# Disney world tickets



## Luvtoride (Sep 14, 2014)

We are going to Orlando In Early Nov (8-12) with daughter, son-in-law, 2 Grandkids ages 3 and 1 and the other Grandparents.  We are staying at Marriott Lakeshore Reserve.  Not going to go too crazy with running to the parks but will probably go 1 or 2 days.   Any recommendations for best place/ how to get Disneyworld tickets?  Also, what's the deal with the Character breakfasts at the Disney resorts?  Which ones have them and how far in advance can/should we make reservations.
Thanks for any help. 
Brian


----------



## silentg (Sep 14, 2014)

If you are a AAA member, you can buy tickets online at a discount. There are many choices for Character Breakfasts and dinners. Look on Disney's web page and make reservations ahead of your visit. Have fun!
TerryC


----------



## Rehdaun (Sep 14, 2014)

Park tickets are pretty consistent on all sites.  AAA and Undercover Tourist (https://www.undercovertourist.com/orlando/) offer the best savings IMO.  It comes down to the more days you buy the better the savings.

MouseSavers (http://www.mousesavers.com/) has a nice FAQ and various Disney info.


----------



## Bajanswife (Sep 15, 2014)

Rehdaun said:


> Park tickets are pretty consistent on all sites.  AAA and Undercover Tourist (https://www.undercovertourist.com/orlando/) offer the best savings IMO.  It comes down to the more days you buy the better the savings.
> 
> MouseSavers (http://www.mousesavers.com/) has a nice FAQ and various Disney info.



If you sign up for the Mousesavers monthly newsletter that comes out on the 15th of each month, it gives a link to a special Undercover Tourist page with further ticket discounts. At this stage you'd have to wait for the October newsletter to buy your tickets. Also, they don't discount 1-day tickets, so the minimum you could buy is 2-day, and the savings on those aren't great. You get the biggest deals on longer length tickets.

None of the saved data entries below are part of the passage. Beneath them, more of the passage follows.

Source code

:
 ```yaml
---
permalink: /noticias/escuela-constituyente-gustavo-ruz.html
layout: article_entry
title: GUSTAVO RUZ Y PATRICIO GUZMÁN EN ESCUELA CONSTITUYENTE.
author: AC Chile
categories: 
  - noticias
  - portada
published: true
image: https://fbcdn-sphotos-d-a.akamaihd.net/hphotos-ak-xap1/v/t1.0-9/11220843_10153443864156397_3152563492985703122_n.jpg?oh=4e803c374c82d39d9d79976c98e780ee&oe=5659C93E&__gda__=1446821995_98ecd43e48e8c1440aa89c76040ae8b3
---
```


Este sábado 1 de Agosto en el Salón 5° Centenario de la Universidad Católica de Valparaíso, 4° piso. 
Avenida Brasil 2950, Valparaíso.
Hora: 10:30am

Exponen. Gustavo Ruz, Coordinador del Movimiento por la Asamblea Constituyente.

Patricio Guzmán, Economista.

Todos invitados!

There are lots of character breakfasts, in parks and in resorts. You can check the Disney page, but this site also has info, menus and reviews in their dining section: http://www.allears.net/  I also find them pretty useful for all sorts of info in an easy-to-read format.


----------



## vacationhopeful (Sep 15, 2014)

Luvtoride said:


> We are going to Orlando In Early Nov (8-12) with daughter, son-in-law, 2 Grandkids ages 3 and 1 and the other Grandparents.  We are staying at Marriott Lakeshore Reserve.  Not going to go too crazy with running to the parks but will probably go 1 or 2 days.   Any recommendations for best place/ how to get Disneyworld tickets?  Also, what's the deal with the Character breakfasts at the Disney resorts?  Which ones have them and how far in advance can/should we make reservations.
> Thanks for any help.
> Brian



I am so sorry for you, Brian. 

You are starting on the path of PRINCESS "everything" .... You are SOOOOO DOOMED! You don't even have a four-some for golf! Just go buy the PINK tee shirts now ....

Do Universal instead!


----------



## ailin (Sep 15, 2014)

Luvtoride said:


> Also, what's the deal with the Character breakfasts at the Disney resorts?  Which ones have them and how far in advance can/should we make reservations.
> Brian



You should definitely make reservations, the popular ones fill up fast.  You can do it 180 days before.  If you already can't get the ones you want, keep checking for cancellations, especially a few days before.


----------



## rickandcindy23 (Sep 15, 2014)

If you have a friend or relative that owns Disney points, you may be able to get Disney 4-day passes at a substantial discount.  It's worth a call.  I just got an email from my daughter today about it.


----------



## Luvtoride (Sep 18, 2014)

This is all great info.  Thanks everyone for the great tips and advice.  I will let you know how we make out. 
Brian


----------



## letsgosteelers (Sep 19, 2014)

Just a thought, but what about making an "investment" and buy the most multi-day no expiration tickets you can afford so that you can use days for future trips?

As you add days the price drops dramatically and w/ the no-expiration option, well they never expire.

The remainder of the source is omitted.